Re: [Haskell-cafe] strict version of Haskell - does it exist?
Alexander Bernauer alex-hask...@copton.net wrote: On Sun, Jan 29, 2012 at 11:25:09PM +0100, Ertugrul Söylemez wrote: First of all, /learning/ to optimize Haskell can be difficult. The optimizing itself is actually fairly easy in my experience, once you understand how the language works. Given the fact that you have obviously mastered the learning part of this, do you have any recommendations on what to read or on how to proceed in order to learn how to optimize Haskell code?
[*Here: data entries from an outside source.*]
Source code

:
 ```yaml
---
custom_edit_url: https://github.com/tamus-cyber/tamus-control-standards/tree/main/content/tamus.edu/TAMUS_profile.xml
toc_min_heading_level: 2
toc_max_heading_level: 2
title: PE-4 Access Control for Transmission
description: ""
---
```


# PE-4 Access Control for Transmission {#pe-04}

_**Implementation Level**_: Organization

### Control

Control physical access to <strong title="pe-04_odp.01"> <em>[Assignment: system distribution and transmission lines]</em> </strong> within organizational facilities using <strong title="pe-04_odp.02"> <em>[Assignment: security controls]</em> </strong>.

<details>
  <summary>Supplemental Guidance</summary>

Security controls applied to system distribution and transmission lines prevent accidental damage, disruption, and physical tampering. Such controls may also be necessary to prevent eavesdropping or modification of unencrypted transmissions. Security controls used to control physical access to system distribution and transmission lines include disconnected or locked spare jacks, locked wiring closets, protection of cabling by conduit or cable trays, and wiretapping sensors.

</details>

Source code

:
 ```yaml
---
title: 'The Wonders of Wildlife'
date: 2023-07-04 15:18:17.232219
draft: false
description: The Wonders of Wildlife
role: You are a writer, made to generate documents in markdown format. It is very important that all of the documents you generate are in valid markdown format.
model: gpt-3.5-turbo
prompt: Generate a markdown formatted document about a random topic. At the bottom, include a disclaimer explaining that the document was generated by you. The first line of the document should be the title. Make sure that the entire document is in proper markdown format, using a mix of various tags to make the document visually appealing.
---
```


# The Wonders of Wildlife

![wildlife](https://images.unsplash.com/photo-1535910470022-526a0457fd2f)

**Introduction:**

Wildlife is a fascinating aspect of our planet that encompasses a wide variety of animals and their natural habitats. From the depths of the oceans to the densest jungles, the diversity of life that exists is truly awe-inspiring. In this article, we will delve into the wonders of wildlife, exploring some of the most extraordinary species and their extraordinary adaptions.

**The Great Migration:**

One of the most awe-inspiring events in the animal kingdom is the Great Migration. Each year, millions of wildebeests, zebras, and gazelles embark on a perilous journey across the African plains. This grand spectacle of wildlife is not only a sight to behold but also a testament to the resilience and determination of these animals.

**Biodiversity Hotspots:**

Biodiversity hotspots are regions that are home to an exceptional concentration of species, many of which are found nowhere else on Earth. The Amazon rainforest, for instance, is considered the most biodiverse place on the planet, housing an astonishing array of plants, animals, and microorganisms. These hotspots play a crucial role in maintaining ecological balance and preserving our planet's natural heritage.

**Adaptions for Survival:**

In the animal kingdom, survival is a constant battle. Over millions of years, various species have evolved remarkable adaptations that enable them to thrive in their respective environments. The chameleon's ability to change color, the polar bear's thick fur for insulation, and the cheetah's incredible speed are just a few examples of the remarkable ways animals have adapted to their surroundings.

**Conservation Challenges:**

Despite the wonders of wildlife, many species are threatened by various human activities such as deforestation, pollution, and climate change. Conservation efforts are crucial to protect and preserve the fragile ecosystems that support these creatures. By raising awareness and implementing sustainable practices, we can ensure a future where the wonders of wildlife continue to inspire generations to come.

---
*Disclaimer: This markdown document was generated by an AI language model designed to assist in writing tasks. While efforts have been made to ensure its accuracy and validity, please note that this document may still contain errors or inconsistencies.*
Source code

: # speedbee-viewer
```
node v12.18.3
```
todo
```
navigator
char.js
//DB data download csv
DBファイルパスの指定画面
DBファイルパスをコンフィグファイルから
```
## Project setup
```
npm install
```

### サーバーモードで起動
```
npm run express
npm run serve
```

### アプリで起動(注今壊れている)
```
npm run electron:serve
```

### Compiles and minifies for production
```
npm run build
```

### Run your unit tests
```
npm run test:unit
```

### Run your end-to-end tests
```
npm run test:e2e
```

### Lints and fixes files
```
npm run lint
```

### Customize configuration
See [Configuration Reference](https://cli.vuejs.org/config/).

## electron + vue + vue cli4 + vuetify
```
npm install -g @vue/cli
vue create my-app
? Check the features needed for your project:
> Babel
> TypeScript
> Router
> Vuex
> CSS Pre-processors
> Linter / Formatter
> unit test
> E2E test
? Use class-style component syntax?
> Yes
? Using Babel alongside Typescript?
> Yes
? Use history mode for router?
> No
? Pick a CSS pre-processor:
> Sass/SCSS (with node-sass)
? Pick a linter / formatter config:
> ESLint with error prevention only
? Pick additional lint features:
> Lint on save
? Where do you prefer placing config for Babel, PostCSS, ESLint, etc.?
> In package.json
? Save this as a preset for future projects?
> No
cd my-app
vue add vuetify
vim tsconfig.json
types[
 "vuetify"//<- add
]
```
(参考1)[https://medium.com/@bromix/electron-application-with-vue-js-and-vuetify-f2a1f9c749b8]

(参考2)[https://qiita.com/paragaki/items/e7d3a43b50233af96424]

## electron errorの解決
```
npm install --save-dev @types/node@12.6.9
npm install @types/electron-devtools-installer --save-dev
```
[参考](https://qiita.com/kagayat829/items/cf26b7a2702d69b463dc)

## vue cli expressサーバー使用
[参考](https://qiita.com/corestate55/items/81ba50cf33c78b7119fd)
I can imagine, it's not only about understanding the language itself, but also about understanding how your compiler and its switches work, being able to find the hot spots in your code, being able to measure the effects of your changes, developing a good sense for the tradeoffs, etc. So far, I have only stumpled upon chapter 25 of Real World Haskell. Anything else you might recommend? That's the tricky part about this. Unfortunately the monad tutorial fallacy [1] applies here. At some point it makes click and suddenly you see all the data dependencies. If you were schizophrenic, you would probably see little arrows all over your code. What helped me a bit was to read the Wikibooks page about Haskell's denotational semantics [2], but other than that I pretty much learned it by myself. In any case it's helpful to use 'seq' explicitly instead of bang patterns. Personally I never use bang patterns, but always use seq, strict patterns or guards with strict functions. Example: add :: Integer - Integer - Integer add x 0 = x add x y = (add $! succ x) (pred y) Here the pattern forces the second argument, so there is no need to force it yourself. However, nothing forces the first argument, so it needs to be forced manually, in this case by using ($!). [1]: http://byorgey.wordpress.com/2009/01/12/ abstraction-intuition-and-the-monad-tutorial-fallacy/ [2]: http://en.wikibooks.org/wiki/Haskell/Denotational_semantics Greets, Ertugrul -- nightmare = unsafePerformIO (getWrongWife = sex) http://ertes.de/ signature.asc Description: PGP signature ___ Haskell-Cafe mailing list Haskell-Cafe@haskell.org http://www.haskell.org/mailman/listinfo/haskell-cafe
Re: [Haskell-cafe] strict version of Haskell - does it exist?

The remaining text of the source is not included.